In order to permit WLANs to effectively mix short- and long-preamble STAs, a rule has been defined that the author refers to as the "preamble echo rule": When a STA receives a PPDU (which encapsulates a Management frame) from another STA, it must remember the PLCP preamble format of the PPDU so that any PPDU (encapsulating a Management frame) sent in reply must use the same format of PLCP preamble. This rule allows a long-preamble STA to join a short-preamble BSS, since its long-preamble Probe Request will be answered with a long-preamble Probe Response.

A Usage of the CTS Control Frame: CTS-to-Self

This optional mechanism is designed to advise DSSS- or HR/DSSS-STAs that a transmission is ongoing, so that they will properly update their NAVs and not transmit during the ERP (i.e., OFDM) transmission. This mechanism is potentially useful because ERP-STAs may be exchanging frames using a modulation (e.g., PBCC, OFDM) that may be undetectable by the DSSS- or HR/DSSS-STAs. In a small BSS, without hidden nodes, this mechanism would suffice to alert pre-ERP[16] STAs that a legitimate frame transmission was about to commence, even if the frame would be undetectable to the pre-ERP STAs.

[16] For clarity, the author will temporarily refer to DSSS and HR/DSSS STAs as pre-ERP STAs.

To keep the pre-ERP STAs from thinking it is safe to transmit, they need to be made aware that a frame is being transmitted, whether or not they can actually interpret its modulation while it is being transmitted. This mechanism, within certain limitations to be described later, allows all STAs to modify their NAVs so that they cannot transmit while the ERP-STA's frame is in progress. This feature is defined in IEEE 802.11g-2003, Clauses 7.2.1.2, 9.2.11, and 9.7.

The CTS-to-Self MAC Control frame is only generated by ERP-STAs if the AP has signaled "protected mode" in its Beacon or Probe Response MMPDUs, which indicates to ERP-STAs (i.e., IEEE 802.11g-2003 STAs) that pre-ERP STAs (i.e., IEEE 802.11-1999 or IEEE 802.11b-1999 STAs) are present. The AP is allowed to turn protected mode off (even though it knows that some pre-ERP STAs are present) if it senses that the pre-ERP STAs are not sending much traffic. The AP has real-time discretion over this decision…there is no absolute rule on when protected mode shall be used.

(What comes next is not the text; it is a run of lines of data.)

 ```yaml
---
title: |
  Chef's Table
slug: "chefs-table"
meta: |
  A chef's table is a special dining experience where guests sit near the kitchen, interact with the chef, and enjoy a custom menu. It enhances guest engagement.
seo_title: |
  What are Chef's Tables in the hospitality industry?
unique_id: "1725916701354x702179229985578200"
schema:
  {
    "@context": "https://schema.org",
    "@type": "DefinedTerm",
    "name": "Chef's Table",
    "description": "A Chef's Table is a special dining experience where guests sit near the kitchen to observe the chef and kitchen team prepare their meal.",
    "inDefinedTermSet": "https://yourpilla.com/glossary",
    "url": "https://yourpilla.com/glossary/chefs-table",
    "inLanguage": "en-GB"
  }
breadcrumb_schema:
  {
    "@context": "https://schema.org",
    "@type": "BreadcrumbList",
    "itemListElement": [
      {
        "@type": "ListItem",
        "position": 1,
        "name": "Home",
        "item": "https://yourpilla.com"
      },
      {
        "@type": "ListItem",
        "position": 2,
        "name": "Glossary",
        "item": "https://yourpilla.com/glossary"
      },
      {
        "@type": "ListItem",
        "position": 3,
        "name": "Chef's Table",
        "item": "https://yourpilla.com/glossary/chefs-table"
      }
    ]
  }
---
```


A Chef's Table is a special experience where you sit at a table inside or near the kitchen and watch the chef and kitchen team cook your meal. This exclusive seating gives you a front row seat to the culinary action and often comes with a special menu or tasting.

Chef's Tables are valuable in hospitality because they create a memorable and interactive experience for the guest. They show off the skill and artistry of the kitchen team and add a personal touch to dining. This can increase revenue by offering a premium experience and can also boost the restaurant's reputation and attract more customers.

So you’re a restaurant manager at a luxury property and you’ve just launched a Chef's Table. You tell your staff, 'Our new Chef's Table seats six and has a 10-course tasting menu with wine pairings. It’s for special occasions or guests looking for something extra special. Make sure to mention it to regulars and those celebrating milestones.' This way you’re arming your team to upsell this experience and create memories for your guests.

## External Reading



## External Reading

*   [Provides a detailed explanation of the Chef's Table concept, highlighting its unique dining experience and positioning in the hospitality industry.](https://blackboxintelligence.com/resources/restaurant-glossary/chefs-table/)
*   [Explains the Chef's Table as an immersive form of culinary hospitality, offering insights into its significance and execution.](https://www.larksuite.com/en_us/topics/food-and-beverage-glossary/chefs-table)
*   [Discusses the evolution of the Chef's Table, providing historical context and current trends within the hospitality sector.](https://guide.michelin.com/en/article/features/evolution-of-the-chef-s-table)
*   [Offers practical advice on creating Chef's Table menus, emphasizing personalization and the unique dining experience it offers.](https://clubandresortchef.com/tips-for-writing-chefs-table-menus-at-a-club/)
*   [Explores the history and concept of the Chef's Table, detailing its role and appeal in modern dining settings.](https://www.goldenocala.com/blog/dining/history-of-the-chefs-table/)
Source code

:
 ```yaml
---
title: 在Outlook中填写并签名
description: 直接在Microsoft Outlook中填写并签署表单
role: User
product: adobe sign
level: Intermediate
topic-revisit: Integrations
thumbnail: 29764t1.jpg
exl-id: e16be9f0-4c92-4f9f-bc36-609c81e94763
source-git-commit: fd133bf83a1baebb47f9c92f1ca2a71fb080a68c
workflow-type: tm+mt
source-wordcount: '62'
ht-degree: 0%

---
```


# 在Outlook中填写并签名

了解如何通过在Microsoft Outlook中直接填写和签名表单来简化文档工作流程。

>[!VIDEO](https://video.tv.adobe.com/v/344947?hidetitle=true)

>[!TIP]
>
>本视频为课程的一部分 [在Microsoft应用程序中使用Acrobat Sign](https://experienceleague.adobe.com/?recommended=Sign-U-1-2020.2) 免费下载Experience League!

It is clearly true that for every associated STA, the AP must be within range of that STA. From the STA's perspective, it is in range of the AP, and other STAs may be in range of that STA as well. If an ERP-STA has sent a CTS-to-Self MAC Control frame, we can assume that the AP has received it, and knows what it means. Of course, we are assuming that the AP is capable of understanding both HR and ERP transmissions. (The CTS-to-Self MAC Control frame is transmitted using CCK modulation, so any pre-ERP STA can hear and understand it.)

In Figure 6-8, the coverage area of the AP is shown with a solid line bordering its coverage area, and the coverage areas of the ERP and non-ERP STAs are indicated with different types of dashed lines.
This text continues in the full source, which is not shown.